Masuda originally filed suit in this court on January 10, 2014, alleging causes of action for (1) violation of the Rosenthal Fair Debt Collection Practices Act (“Rosenthal Act”), Cal. Civ.Code § 1788.17, et seq.; (2) violation of the Telephone Consumer Protection Act (“TCPA”), 47 U.S.C. § 227, et seq.; and (3) intrusion upon seclusion. Masuda filed the FAC on March 3, 2014, alleging the same three causes of action. Citibank now moves to dismiss the first and third causes of action for failure to state a claim, leaving undisturbed the second claim under TCPA in this motion.

DISCUSSION

A. Legal Standard

A motion to dismiss under Federal Rule of Civil Procedure 12(b)(6) tests for the legal sufficiency of the claims alleged in the complaint. Ileto v. Glock, Inc., 349 F.3d 1191, 1199-1200 (9th Cir.2003). Review is limited to the contents of the complaint. Allarcom Pay Television, Ltd. v. Gen. Instrument Corp., 69 F.3d 381, 385 (9th Cir.1995). To survive a motion to dismiss for failure to state a claim, a complaint generally must satisfy only the minimal notice pleading requirements of Federal Rule of Civil Procedure 8, which requires that a complaint include a “short and plain statement of the claim showing that the pleader is entitled to relief.” Fed.R.Civ.P. 8(a)(2).

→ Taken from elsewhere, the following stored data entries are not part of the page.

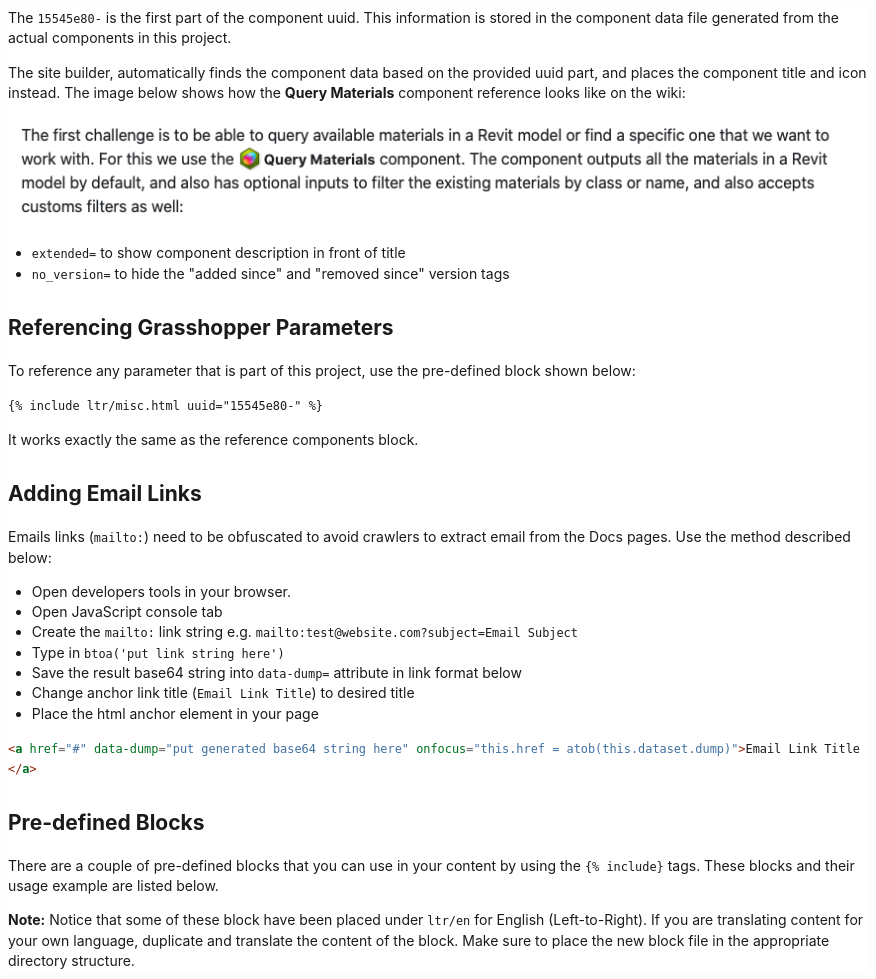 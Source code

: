 The `15545e80-` is the first part of the component uuid. This information is stored in the component data file generated from the actual components in this project.

The site builder, automatically finds the component data based on the provided uuid part, and places the component title and icon instead. The image below shows how the **Query Materials** component reference looks like on the wiki:

![](static/images/readme/ghcomp-ref.png)


- `extended=` to show component description in front of title
- `no_version=` to hide the "added since" and "removed since" version tags


## Referencing Grasshopper Parameters

To reference any parameter that is part of this project, use the pre-defined block shown below:

```markdown
{% include ltr/misc.html uuid="15545e80-" %}
```

It works exactly the same as the reference components block.

## Adding Email Links

Emails links (`mailto:`) need to be obfuscated to avoid crawlers to extract email from the Docs pages. Use the method described below:

- Open developers tools in your browser.
- Open JavaScript console tab
- Create the `mailto:` link string e.g. `mailto:test@website.com?subject=Email Subject`
- Type in `btoa('put link string here')`
- Save the result base64 string into `data-dump=` attribute in link format below
- Change anchor link title (`Email Link Title`) to desired title
- Place the html anchor element in your page

```html
<a href="#" data-dump="put generated base64 string here" onfocus="this.href = atob(this.dataset.dump)">Email Link Title</a>
```
## Pre-defined Blocks

There are a couple of pre-defined blocks that you can use in your content by using the `{% include}` tags. These blocks and their usage example are listed below.

**Note:** Notice that some of these block have been placed under `ltr/en` for English (Left-to-Right). If you are translating content for your own language, duplicate and translate the content of the block. Make sure to place the new block file in the appropriate directory structure.
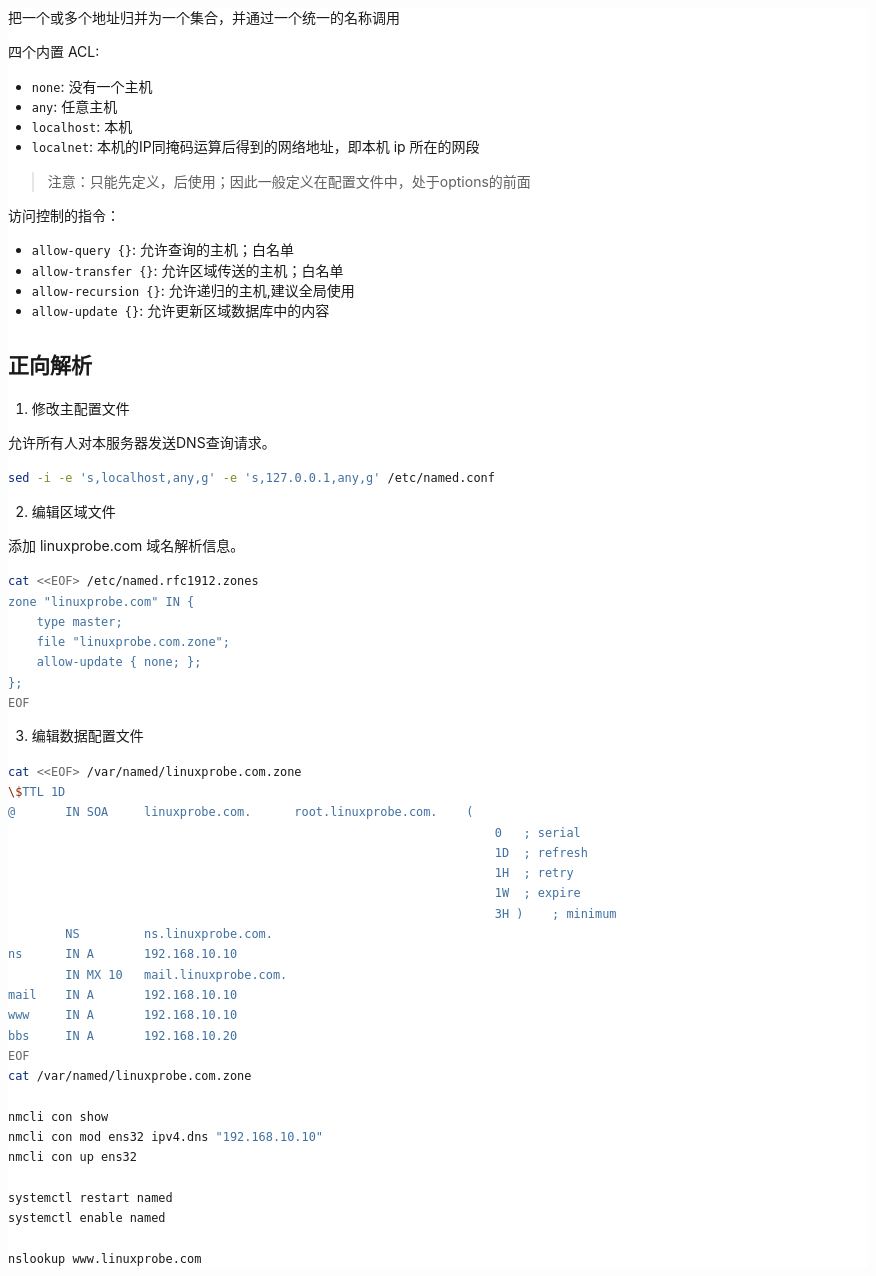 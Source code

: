 把一个或多个地址归并为一个集合，并通过一个统一的名称调用

四个内置 ACL:

- `none`: 没有一个主机
- `any`: 任意主机
- `localhost`: 本机
- `localnet`: 本机的IP同掩码运算后得到的网络地址，即本机 ip 所在的网段

> 注意：只能先定义，后使用；因此一般定义在配置文件中，处于options的前面

访问控制的指令：

- `allow-query {}`: 允许查询的主机；白名单
- `allow-transfer {}`: 允许区域传送的主机；白名单
- `allow-recursion {}`: 允许递归的主机,建议全局使用
- `allow-update {}`: 允许更新区域数据库中的内容

## 正向解析

1. 修改主配置文件

允许所有人对本服务器发送DNS查询请求。

```bash
sed -i -e 's,localhost,any,g' -e 's,127.0.0.1,any,g' /etc/named.conf
```

2. 编辑区域文件

添加 linuxprobe.com 域名解析信息。

```bash
cat <<EOF> /etc/named.rfc1912.zones
zone "linuxprobe.com" IN {
    type master;
    file "linuxprobe.com.zone";
    allow-update { none; };
};
EOF
```

3. 编辑数据配置文件

```bash
cat <<EOF> /var/named/linuxprobe.com.zone
\$TTL 1D
@       IN SOA     linuxprobe.com.      root.linuxprobe.com.    (
					                                                0	; serial
					                                                1D	; refresh
					                                                1H	; retry
					                                                1W	; expire
					                                                3H )	; minimum
        NS         ns.linuxprobe.com.
ns      IN A       192.168.10.10
        IN MX 10   mail.linuxprobe.com.
mail    IN A       192.168.10.10
www     IN A       192.168.10.10
bbs     IN A       192.168.10.20
EOF
cat /var/named/linuxprobe.com.zone

nmcli con show
nmcli con mod ens32 ipv4.dns "192.168.10.10"
nmcli con up ens32

systemctl restart named
systemctl enable named

nslookup www.linuxprobe.com
```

A complaint may be dismissed under Rule 12(b)(6) for failure to state a claim if the plaintiff fails to state a cognizable legal theory, or has not alleged sufficient facts to support a cognizable legal theory. Balistreri v. Pacifica Police Dep’t, 901 F.2d 696, 699 (9th Cir.1990). The court is to “accept all factual allegations in the complaint as true and construe the pleadings [1133]*1133in the light most favorable to the nonmoving party.” Outdoor Media Group, Inc. v. City of Beaumont, 506 F.3d 895, 899-900 (9th Cir.2007). However, legally conclusory statements, not supported by actual factual allegations, need not be accepted. Ashcroft v. Iqbal, 556 U.S. 662, 678-79, 129 S.Ct. 1937, 173 L.Ed.2d 868 (2009); see also In re Gilead Scis. Sec. Litig., 536 F.3d 1049, 1055 (9th Cir.2008) (district court is not required to accept as true “allegations that are merely eonclusory, unwarranted deductions of fact, or unreasonable inferences”). The allegations in the complaint “must be enough to raise a right to relief above the speculative level.” Bell Atlantic Corp. v. Twombly, 550 U.S. 544, 555, 127 S.Ct. 1955, 167 L.Ed.2d 929 (2007) (citations and quotations omitted).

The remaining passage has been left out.